Goal of the exercise -
Copy every line from the records below that carries the word "svadim".

(Stored data entries)
◆ ◆ ◆ ◆ ◆ ◆ ◆

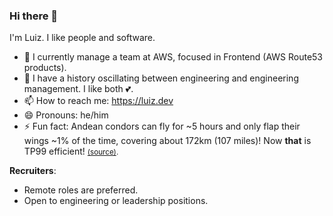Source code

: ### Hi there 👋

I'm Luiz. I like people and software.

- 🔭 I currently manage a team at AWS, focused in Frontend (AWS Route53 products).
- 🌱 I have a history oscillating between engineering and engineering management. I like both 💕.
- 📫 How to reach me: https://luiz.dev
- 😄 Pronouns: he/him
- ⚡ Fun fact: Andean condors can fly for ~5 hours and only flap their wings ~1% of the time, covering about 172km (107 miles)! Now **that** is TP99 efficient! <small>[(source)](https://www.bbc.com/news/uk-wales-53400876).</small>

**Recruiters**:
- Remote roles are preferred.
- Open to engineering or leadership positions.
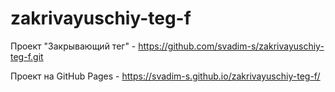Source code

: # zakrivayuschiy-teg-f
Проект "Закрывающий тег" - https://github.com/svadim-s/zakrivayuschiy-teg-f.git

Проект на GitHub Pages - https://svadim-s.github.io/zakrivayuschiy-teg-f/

◆ ◆ ◆ ◆ ◆ ◆ ◆

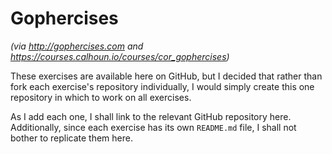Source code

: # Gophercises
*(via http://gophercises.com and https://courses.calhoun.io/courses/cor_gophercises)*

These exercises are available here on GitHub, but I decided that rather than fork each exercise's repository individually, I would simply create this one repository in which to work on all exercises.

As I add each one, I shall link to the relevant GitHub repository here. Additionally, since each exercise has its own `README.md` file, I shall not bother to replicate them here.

◆ ◆ ◆ ◆ ◆ ◆ ◆

Response below -
Проект "Закрывающий тег" - https://github.com/svadim-s/zakrivayuschiy-teg-f.git
Проект на GitHub Pages - https://svadim-s.github.io/zakrivayuschiy-teg-f/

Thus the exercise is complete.